Now, I panicked, because I thought he was going to say we were out of beer. A quick check revealed a still half full crate, so I replied, "No, what do we need?'
He scanned the garden majestically, like Simba, off of the Lion King and said, in that voice that people use for going into dream sequences, "We need... A swimming pool."
Now this struck me as the bestest idea that anyone had ever had, ever.
Luckily, we knew people who had access to diggers, people who could plumb, and people who could tile. We researched pools and their innermost workings, heating, planning permission and all sorts of things. even got a leaflet from our local builders' warehouse called something like 'So, you're building a pool?'
It explained in detail what a completely ridiculous undertaking it was, there are surveys that need doing, all sorts of rules about how far away it has to be from someone else's land and special insurance and subsidence issues to concider and everything. But, every time we hit a snag, we just thought about young ladies in bikinis plunging in and out of our rear entertainment area.
One of the things it did suggest that you do before you got too excited about the whole thing was to contact your local services companies (Gas, Water, Electricity, Phone, etc.) and make sure that there weren't any buried cables / pipes where you wanted to dig a big hole.
SMick grabbed the Yellow Pages and I got a notepad and the phone - One by one, he would find the 'Customer Enquiries' number and I would call it. The calls were all pretty much of a muchness:
- I'd explain that we were thinking of putting in a pool.
- The person on the end of the phone would say that they wished thay could afford a pool.
- I'd say that they could come and have a go if we ever got it finished.
- There'd be some half-hearted laughter.
- I'd say that I needed to check that there wasn't anything of theirs that we might accidentally dig up.
- Then they'd either put me through to someone who had the records, or say that they were going to send someone out to check.
- Then SMick would call out the next number, he didn't bother saying who it was of course, but the person who picked up the phone usually said "Hello British Gas." or, "Good Morning, Severn-Trent Water."
So, imagine my confusion when a nice lady just answered the phone with "Hello?"

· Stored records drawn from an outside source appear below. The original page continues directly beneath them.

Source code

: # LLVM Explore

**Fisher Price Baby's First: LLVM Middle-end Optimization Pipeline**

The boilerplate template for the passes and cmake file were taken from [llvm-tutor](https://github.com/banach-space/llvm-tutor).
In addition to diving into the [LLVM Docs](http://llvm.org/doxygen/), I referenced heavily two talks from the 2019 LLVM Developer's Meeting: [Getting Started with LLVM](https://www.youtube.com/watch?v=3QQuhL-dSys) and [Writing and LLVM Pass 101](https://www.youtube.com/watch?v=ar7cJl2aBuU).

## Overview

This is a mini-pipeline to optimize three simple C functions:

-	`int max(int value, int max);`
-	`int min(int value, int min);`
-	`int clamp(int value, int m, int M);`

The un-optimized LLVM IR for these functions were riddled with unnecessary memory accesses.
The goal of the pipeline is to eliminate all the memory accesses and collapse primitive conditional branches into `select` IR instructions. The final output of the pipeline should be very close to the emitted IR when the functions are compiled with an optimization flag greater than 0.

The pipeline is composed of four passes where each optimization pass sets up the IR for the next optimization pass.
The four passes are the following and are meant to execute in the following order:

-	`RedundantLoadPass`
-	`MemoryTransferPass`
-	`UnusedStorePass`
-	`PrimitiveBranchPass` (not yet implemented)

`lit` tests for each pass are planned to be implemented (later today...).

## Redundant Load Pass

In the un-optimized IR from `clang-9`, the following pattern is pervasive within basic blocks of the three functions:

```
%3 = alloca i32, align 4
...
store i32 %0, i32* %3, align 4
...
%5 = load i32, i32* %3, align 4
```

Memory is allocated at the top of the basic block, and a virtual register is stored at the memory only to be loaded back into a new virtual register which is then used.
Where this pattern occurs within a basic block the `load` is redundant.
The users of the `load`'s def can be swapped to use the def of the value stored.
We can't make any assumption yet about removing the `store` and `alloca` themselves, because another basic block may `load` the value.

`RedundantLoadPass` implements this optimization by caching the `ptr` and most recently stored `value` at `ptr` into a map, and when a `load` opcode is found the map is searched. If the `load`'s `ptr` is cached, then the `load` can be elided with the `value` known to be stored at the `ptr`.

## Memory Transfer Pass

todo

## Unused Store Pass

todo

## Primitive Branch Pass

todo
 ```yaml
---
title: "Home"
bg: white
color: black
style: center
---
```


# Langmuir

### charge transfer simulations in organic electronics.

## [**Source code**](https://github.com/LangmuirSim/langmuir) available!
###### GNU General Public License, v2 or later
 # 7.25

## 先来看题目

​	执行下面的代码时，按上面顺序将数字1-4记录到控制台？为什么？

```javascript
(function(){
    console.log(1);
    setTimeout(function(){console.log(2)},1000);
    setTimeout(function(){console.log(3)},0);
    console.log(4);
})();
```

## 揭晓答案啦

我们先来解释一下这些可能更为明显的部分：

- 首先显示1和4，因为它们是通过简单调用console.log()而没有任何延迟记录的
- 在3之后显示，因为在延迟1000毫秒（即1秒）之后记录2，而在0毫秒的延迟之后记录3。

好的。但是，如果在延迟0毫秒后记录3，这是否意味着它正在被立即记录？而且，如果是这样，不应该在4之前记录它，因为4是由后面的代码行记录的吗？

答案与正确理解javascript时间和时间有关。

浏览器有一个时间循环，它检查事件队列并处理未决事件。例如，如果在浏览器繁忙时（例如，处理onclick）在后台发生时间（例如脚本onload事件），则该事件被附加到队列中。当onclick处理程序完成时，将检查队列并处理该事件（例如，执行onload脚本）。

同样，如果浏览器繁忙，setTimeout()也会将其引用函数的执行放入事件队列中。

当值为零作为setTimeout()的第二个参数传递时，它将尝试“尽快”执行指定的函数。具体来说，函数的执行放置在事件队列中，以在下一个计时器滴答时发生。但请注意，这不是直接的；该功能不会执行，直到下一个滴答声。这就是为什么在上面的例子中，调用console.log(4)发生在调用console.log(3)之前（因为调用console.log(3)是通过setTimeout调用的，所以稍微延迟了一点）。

I looked at SMick, who had slammed the phone directory closed and just shrugged at me. I shook my head and launched into my spiel.
"Oh, Hi! Erm... I'm thinking of putting a swimming pool into my back garden and just thought I'd check that there's nothing of yours buried in my garden that I might accidentally dig up. Would you be able to tell me over the phone, or would you have to send someone out?"

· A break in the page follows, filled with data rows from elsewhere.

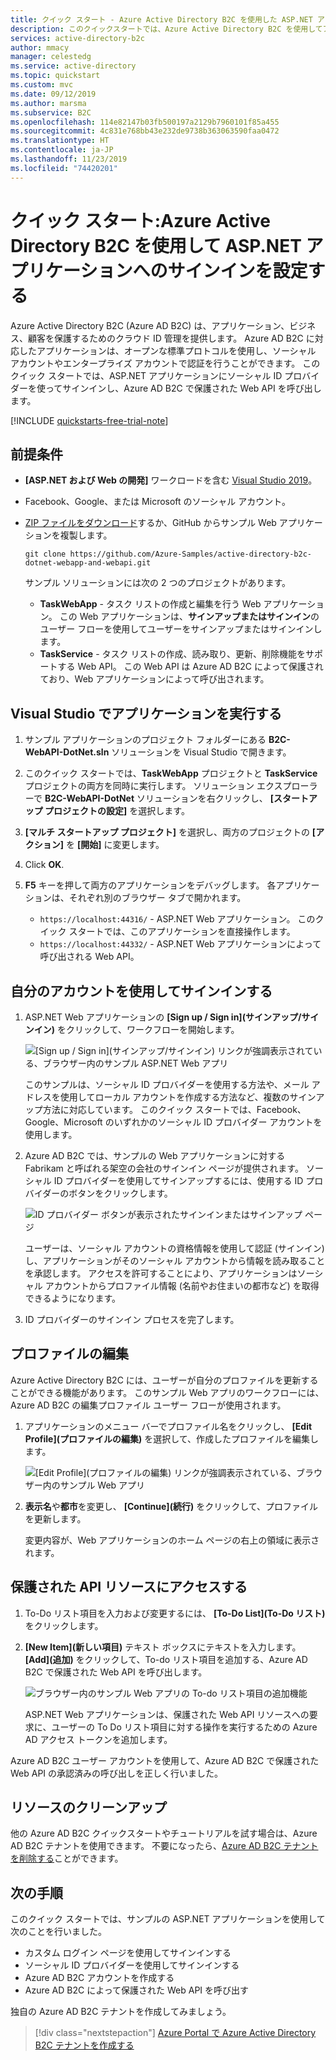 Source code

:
 ```yaml
---
title: クイック スタート - Azure Active Directory B2C を使用した ASP.NET アプリケーションのサインインの設定
description: このクイックスタートでは、Azure Active Directory B2C を使用してアカウント サインインを提供するサンプル ASP.NET Web アプリを実行します。
services: active-directory-b2c
author: mmacy
manager: celestedg
ms.service: active-directory
ms.topic: quickstart
ms.custom: mvc
ms.date: 09/12/2019
ms.author: marsma
ms.subservice: B2C
ms.openlocfilehash: 114e82147b03fb500197a2129b7960101f85a455
ms.sourcegitcommit: 4c831e768bb43e232de9738b363063590faa0472
ms.translationtype: HT
ms.contentlocale: ja-JP
ms.lasthandoff: 11/23/2019
ms.locfileid: "74420201"
---
```

# <a name="quickstart-set-up-sign-in-for-an-aspnet-application-using-azure-active-directory-b2c"></a>クイック スタート:Azure Active Directory B2C を使用して ASP.NET アプリケーションへのサインインを設定する

Azure Active Directory B2C (Azure AD B2C) は、アプリケーション、ビジネス、顧客を保護するためのクラウド ID 管理を提供します。 Azure AD B2C に対応したアプリケーションは、オープンな標準プロトコルを使用し、ソーシャル アカウントやエンタープライズ アカウントで認証を行うことができます。 このクイック スタートでは、ASP.NET アプリケーションにソーシャル ID プロバイダーを使ってサインインし、Azure AD B2C で保護された Web API を呼び出します。

[!INCLUDE [quickstarts-free-trial-note](../../includes/quickstarts-free-trial-note.md)]

## <a name="prerequisites"></a>前提条件

- **[ASP.NET および Web の開発]** ワークロードを含む [Visual Studio 2019](https://www.visualstudio.com/downloads/)。
- Facebook、Google、または Microsoft のソーシャル アカウント。
- [ZIP ファイルをダウンロード](https://github.com/Azure-Samples/active-directory-b2c-dotnet-webapp-and-webapi/archive/master.zip)するか、GitHub からサンプル Web アプリケーションを複製します。

    ```
    git clone https://github.com/Azure-Samples/active-directory-b2c-dotnet-webapp-and-webapi.git
    ```

    サンプル ソリューションには次の 2 つのプロジェクトがあります。

    - **TaskWebApp** - タスク リストの作成と編集を行う Web アプリケーション。 この Web アプリケーションは、**サインアップまたはサインイン**のユーザー フローを使用してユーザーをサインアップまたはサインインします。
    - **TaskService** - タスク リストの作成、読み取り、更新、削除機能をサポートする Web API。 この Web API は Azure AD B2C によって保護されており、Web アプリケーションによって呼び出されます。

## <a name="run-the-application-in-visual-studio"></a>Visual Studio でアプリケーションを実行する

1. サンプル アプリケーションのプロジェクト フォルダーにある **B2C-WebAPI-DotNet.sln** ソリューションを Visual Studio で開きます。
2. このクイック スタートでは、**TaskWebApp** プロジェクトと **TaskService** プロジェクトの両方を同時に実行します。 ソリューション エクスプローラーで **B2C-WebAPI-DotNet** ソリューションを右クリックし、 **[スタートアップ プロジェクトの設定]** を選択します。
3. **[マルチ スタートアップ プロジェクト]** を選択し、両方のプロジェクトの **[アクション]** を **[開始]** に変更します。
4. Click **OK**.
5. **F5** キーを押して両方のアプリケーションをデバッグします。 各アプリケーションは、それぞれ別のブラウザー タブで開かれます。

    - `https://localhost:44316/` - ASP.NET Web アプリケーション。 このクイック スタートでは、このアプリケーションを直接操作します。
    - `https://localhost:44332/` - ASP.NET Web アプリケーションによって呼び出される Web API。

## <a name="sign-in-using-your-account"></a>自分のアカウントを使用してサインインする

1. ASP.NET Web アプリケーションの **[Sign up / Sign in]\(サインアップ/サインイン\)** をクリックして、ワークフローを開始します。

    ![[Sign up / Sign in]\(サインアップ/サインイン\) リンクが強調表示されている、ブラウザー内のサンプル ASP.NET Web アプリ](media/active-directory-b2c-quickstarts-web-app/web-app-sign-in.png)

    このサンプルは、ソーシャル ID プロバイダーを使用する方法や、メール アドレスを使用してローカル アカウントを作成する方法など、複数のサインアップ方法に対応しています。 このクイック スタートでは、Facebook、Google、Microsoft のいずれかのソーシャル ID プロバイダー アカウントを使用します。

2. Azure AD B2C では、サンプルの Web アプリケーションに対する Fabrikam と呼ばれる架空の会社のサインイン ページが提供されます。 ソーシャル ID プロバイダーを使用してサインアップするには、使用する ID プロバイダーのボタンをクリックします。

    ![ID プロバイダー ボタンが表示されたサインインまたはサインアップ ページ](media/active-directory-b2c-quickstarts-web-app/sign-in-or-sign-up-web.png)

    ユーザーは、ソーシャル アカウントの資格情報を使用して認証 (サインイン) し、アプリケーションがそのソーシャル アカウントから情報を読み取ることを承認します。 アクセスを許可することにより、アプリケーションはソーシャル アカウントからプロファイル情報 (名前やお住まいの都市など) を取得できるようになります。

3. ID プロバイダーのサインイン プロセスを完了します。

## <a name="edit-your-profile"></a>プロファイルの編集

Azure Active Directory B2C には、ユーザーが自分のプロファイルを更新することができる機能があります。 このサンプル Web アプリのワークフローには、Azure AD B2C の編集プロファイル ユーザー フローが使用されます。

1. アプリケーションのメニュー バーでプロファイル名をクリックし、 **[Edit Profile]\(プロファイルの編集\)** を選択して、作成したプロファイルを編集します。

    ![[Edit Profile]\(プロファイルの編集\) リンクが強調表示されている、ブラウザー内のサンプル Web アプリ](media/active-directory-b2c-quickstarts-web-app/edit-profile-web.png)

2. **表示名**や**都市**を変更し、 **[Continue]\(続行\)** をクリックして、プロファイルを更新します。

    変更内容が、Web アプリケーションのホーム ページの右上の領域に表示されます。

## <a name="access-a-protected-api-resource"></a>保護された API リソースにアクセスする

1. To-Do リスト項目を入力および変更するには、 **[To-Do List]\(To-Do リスト\)** をクリックします。

2. **[New Item]\(新しい項目\)** テキスト ボックスにテキストを入力します。 **[Add]\(追加\)** をクリックして、To-do リスト項目を追加する、Azure AD B2C で保護された Web API を呼び出します。

    ![ブラウザー内のサンプル Web アプリの To-do リスト項目の追加機能](media/active-directory-b2c-quickstarts-web-app/add-todo-item-web.png)

    ASP.NET Web アプリケーションは、保護された Web API リソースへの要求に、ユーザーの To Do リスト項目に対する操作を実行するための Azure AD アクセス トークンを追加します。

Azure AD B2C ユーザー アカウントを使用して、Azure AD B2C で保護された Web API の承認済みの呼び出しを正しく行いました。

## <a name="clean-up-resources"></a>リソースのクリーンアップ

他の Azure AD B2C クイックスタートやチュートリアルを試す場合は、Azure AD B2C テナントを使用できます。 不要になったら、[Azure AD B2C テナントを削除する](active-directory-b2c-faqs.md#how-do-i-delete-my-azure-ad-b2c-tenant)ことができます。

## <a name="next-steps"></a>次の手順

このクイック スタートでは、サンプルの ASP.NET アプリケーションを使用して次のことを行いました。

* カスタム ログイン ページを使用してサインインする
* ソーシャル ID プロバイダーを使用してサインインする
* Azure AD B2C アカウントを作成する
* Azure AD B2C によって保護された Web API を呼び出す

独自の Azure AD B2C テナントを作成してみましょう。

> [!div class="nextstepaction"]
> [Azure Portal で Azure Active Directory B2C テナントを作成する](tutorial-create-tenant.md)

There was a pause from the other end of the phone, then she said, "You're asking me if there's anything of ours buried in your garden?"
"Yeah, wouldn't want to get a shock if I accidentally dug it up."

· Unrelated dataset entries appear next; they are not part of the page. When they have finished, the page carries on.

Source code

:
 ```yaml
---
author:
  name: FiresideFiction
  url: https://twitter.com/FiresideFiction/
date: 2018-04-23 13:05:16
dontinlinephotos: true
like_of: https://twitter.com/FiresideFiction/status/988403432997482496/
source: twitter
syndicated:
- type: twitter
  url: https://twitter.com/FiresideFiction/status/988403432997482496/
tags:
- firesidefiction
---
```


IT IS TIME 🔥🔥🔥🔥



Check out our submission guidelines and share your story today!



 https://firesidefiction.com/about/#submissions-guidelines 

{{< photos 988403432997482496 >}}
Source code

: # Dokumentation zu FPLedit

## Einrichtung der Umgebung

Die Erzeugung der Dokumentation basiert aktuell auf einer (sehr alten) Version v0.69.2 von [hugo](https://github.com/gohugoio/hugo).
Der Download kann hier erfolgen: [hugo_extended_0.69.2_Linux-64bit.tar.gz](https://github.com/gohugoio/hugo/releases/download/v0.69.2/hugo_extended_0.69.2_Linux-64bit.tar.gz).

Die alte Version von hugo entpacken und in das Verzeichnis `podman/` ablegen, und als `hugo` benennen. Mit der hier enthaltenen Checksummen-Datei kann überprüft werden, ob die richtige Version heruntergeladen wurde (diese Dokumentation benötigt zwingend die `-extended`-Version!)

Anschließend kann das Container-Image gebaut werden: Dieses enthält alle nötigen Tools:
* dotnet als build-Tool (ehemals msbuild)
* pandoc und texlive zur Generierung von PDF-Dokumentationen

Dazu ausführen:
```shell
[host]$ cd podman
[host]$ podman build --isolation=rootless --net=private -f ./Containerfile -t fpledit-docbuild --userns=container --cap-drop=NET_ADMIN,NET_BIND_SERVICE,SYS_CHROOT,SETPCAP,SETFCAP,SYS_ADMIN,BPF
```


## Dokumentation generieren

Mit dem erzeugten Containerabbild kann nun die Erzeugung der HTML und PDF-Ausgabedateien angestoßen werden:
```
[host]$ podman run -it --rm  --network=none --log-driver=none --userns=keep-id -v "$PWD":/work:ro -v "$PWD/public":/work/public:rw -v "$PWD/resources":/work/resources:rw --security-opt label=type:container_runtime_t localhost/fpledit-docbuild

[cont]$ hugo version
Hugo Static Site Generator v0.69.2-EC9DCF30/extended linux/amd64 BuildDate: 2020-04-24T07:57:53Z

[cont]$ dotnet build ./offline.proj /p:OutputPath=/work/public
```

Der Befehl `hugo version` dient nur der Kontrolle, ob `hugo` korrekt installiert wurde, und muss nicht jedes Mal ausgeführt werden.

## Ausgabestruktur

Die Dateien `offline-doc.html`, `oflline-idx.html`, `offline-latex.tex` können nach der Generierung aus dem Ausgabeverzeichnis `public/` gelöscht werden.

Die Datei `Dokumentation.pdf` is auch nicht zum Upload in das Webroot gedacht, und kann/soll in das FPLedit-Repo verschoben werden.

"No, I suppose not. Who do you think you've called?'
"Erm..." I looked at SMick again, his face had gone a little red and he was trying not to laugh. He just shook his head and turned his back on me. I picked a name at random, assuming that he'd just given me the same number twice, 'British Telecom?'
"No, not exactly. This is the Derbyshire Royal Infirmary, is this a wrong number, or should I put you through to the mortuary just in case?'
I apologised and slammed the phone down, then picked it up again and threw it at SMick, which, on the whole would have been a lot more effective if it had been a cordless phone.
We never did dig that pool... And I can imagine that not many of you are in the least bit surprised.